Chacun de ces outils a une fonctionnalité spécifique. Framapad est très fonctionnel pour une écriture simultanée à plusieurs mains, mais les commentaires de Google docs permettent d’intervenir sans effacer le travail des autres. Pour le partage des fiches pédagogiques enfin, nous avons utilisé un espace dédié pour les enseignants, Tribu. Intitulé « espace collaboratif », il permet surtout de déposer et mettre à disposition des fichiers, autant les nôtres que, espérons-le, ceux conçus par d’autres collègues. Côté technique, il a fallu remobiliser un peu de code html et un peu de code propre à Twine, grâce à la technique du « copié-collé de tutos sur internet ». Une bonne formation !

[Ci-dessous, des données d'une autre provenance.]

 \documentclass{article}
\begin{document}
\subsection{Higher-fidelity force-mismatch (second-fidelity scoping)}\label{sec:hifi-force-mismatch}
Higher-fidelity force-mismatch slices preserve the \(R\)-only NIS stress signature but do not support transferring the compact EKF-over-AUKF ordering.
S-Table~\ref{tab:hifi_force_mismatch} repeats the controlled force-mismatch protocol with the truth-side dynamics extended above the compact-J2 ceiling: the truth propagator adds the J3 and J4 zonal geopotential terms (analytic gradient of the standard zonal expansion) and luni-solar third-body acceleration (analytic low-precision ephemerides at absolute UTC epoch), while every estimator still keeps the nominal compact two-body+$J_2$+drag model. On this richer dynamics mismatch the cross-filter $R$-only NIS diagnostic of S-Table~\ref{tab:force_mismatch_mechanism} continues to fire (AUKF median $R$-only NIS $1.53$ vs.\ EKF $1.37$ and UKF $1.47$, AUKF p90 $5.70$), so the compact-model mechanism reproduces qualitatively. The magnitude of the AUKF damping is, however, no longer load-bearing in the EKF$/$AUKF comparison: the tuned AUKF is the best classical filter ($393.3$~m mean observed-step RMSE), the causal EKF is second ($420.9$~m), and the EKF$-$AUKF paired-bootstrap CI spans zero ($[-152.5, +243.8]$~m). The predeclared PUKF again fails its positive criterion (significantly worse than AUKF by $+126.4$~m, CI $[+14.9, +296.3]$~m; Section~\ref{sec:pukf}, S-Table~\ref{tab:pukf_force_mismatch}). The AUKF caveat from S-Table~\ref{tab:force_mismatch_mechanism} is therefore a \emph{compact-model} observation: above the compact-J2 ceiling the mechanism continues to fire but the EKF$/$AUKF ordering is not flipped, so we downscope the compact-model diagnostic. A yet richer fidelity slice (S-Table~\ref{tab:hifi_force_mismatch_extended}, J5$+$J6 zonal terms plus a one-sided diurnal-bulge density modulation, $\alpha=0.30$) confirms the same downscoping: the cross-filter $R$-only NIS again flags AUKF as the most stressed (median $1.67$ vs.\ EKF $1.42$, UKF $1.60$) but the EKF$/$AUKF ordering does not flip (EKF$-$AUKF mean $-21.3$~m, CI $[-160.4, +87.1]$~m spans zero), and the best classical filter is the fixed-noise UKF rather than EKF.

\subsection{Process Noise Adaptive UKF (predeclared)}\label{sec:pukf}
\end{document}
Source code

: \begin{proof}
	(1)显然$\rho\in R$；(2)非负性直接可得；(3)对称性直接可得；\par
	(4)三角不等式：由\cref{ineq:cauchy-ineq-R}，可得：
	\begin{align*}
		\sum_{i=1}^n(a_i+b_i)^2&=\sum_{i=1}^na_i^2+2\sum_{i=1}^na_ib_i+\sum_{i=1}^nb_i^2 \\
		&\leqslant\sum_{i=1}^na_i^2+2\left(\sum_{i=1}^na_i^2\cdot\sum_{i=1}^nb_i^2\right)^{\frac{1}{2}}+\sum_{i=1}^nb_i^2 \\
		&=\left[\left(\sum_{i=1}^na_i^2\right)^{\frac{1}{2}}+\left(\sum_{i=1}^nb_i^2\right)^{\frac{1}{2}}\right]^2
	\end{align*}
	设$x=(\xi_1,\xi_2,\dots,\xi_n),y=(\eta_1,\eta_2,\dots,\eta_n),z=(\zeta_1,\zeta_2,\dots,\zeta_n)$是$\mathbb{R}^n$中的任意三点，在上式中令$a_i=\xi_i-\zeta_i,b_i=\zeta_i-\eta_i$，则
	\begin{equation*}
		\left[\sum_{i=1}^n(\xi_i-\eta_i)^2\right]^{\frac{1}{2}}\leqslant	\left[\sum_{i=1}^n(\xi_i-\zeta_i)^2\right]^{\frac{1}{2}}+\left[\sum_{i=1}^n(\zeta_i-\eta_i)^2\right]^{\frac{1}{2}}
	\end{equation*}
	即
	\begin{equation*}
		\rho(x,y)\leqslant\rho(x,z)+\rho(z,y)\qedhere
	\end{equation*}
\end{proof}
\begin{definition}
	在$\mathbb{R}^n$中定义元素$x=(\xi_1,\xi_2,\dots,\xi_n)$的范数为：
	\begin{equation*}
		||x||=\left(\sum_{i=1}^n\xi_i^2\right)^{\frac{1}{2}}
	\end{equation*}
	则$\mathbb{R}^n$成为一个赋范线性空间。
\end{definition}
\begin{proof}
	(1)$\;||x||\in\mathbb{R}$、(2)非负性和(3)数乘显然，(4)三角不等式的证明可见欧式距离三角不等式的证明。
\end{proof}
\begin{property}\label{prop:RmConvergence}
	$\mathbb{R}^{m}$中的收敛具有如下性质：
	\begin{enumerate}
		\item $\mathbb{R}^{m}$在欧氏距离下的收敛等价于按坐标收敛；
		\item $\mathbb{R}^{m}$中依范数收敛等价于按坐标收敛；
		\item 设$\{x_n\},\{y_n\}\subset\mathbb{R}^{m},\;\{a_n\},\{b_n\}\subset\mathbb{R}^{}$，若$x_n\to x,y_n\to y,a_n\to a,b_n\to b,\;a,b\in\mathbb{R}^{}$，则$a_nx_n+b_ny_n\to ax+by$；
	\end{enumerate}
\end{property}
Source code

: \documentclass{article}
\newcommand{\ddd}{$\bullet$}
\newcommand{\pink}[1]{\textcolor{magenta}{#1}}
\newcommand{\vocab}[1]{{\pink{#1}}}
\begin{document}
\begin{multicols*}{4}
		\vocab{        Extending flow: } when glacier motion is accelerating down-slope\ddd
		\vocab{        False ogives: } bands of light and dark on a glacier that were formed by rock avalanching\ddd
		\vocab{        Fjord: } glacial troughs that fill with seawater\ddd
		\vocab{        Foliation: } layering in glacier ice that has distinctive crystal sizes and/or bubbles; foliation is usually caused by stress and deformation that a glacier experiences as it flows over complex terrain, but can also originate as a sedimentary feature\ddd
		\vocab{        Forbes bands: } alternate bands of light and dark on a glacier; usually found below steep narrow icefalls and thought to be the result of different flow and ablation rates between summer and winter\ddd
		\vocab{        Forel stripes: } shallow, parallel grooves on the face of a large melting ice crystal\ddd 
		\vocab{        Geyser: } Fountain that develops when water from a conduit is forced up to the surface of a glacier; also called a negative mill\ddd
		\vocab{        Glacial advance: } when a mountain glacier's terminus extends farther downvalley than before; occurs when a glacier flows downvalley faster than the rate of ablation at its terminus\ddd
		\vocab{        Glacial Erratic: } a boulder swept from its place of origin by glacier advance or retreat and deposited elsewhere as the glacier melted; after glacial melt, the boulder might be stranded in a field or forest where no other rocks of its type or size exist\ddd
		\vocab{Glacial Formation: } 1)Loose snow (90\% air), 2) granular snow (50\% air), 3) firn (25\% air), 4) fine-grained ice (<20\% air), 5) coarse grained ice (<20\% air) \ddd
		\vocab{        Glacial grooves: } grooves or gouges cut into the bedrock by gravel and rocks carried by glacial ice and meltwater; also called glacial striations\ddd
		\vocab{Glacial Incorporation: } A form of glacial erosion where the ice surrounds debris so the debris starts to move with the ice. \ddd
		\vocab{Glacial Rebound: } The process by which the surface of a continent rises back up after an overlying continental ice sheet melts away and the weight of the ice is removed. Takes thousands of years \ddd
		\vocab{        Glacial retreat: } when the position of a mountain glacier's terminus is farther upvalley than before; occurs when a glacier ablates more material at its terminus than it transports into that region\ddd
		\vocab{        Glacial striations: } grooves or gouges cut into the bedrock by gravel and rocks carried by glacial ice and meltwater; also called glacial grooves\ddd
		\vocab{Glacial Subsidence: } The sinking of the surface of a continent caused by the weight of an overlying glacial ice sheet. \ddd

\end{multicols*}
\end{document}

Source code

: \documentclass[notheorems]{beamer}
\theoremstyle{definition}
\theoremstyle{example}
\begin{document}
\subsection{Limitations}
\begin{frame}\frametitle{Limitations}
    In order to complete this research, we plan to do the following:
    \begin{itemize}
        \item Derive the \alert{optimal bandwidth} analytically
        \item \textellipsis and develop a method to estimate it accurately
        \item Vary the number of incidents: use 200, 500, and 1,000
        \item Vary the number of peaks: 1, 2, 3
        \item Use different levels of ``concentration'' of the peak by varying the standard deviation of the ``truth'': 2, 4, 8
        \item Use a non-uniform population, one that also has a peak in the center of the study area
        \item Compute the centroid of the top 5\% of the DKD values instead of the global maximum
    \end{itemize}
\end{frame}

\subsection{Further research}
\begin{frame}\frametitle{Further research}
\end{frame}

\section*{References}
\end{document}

RELATION AVEC LE THEME DE L’EDITION :
La période du confinement a rendu plus nécessaire encore la présence d’outils numérique dans notre enseignement à la fois pour les enseignants mais aussi pour les élèves et leurs parents. Mettre à disposition le travail, proposer des activités motivantes lorsque le travail est réalisé tout seul, trouver les idées de ces activités à la fois variées et efficaces en termes d’apprentissage. Mais il faut aussi continuer à penser à l’égalité face à l’éducation : faire en sorte que tous les élèves aient accès à l’activité, quel que soit le terminal numérique dont ils disposent, quelle que soit leur aptitude ou leur appétence vis-à-vis de la lecture. Bref, permettre à tous de s’enthousiasmer pour le travail scolaire.
SYNTHÈSE ET APPORT DU RETOUR D’USAGE EN CLASSE :
Notre groupe interacadémique d’enseignants d’histoire géographie a produit 2 jeux / histoires interactives. Je vais me concentrer sur l’histoire intitulée « Un procès à Athènes » destinée à des élèves de 6eme. Je l’ai utilisée avec mes 3 classes de sixième durant la 9ème semaine du confinement. Il a été aussi largement diffusé par d’autres enseignants à leurs élèves. J’ai demandé aux élèves de jouer au jeu, puis de répondre à un quizz autocorrectif, puis de compléter deux cartes mentales sur la citoyenneté des hommes et des femmes athéniens de l’antiquité.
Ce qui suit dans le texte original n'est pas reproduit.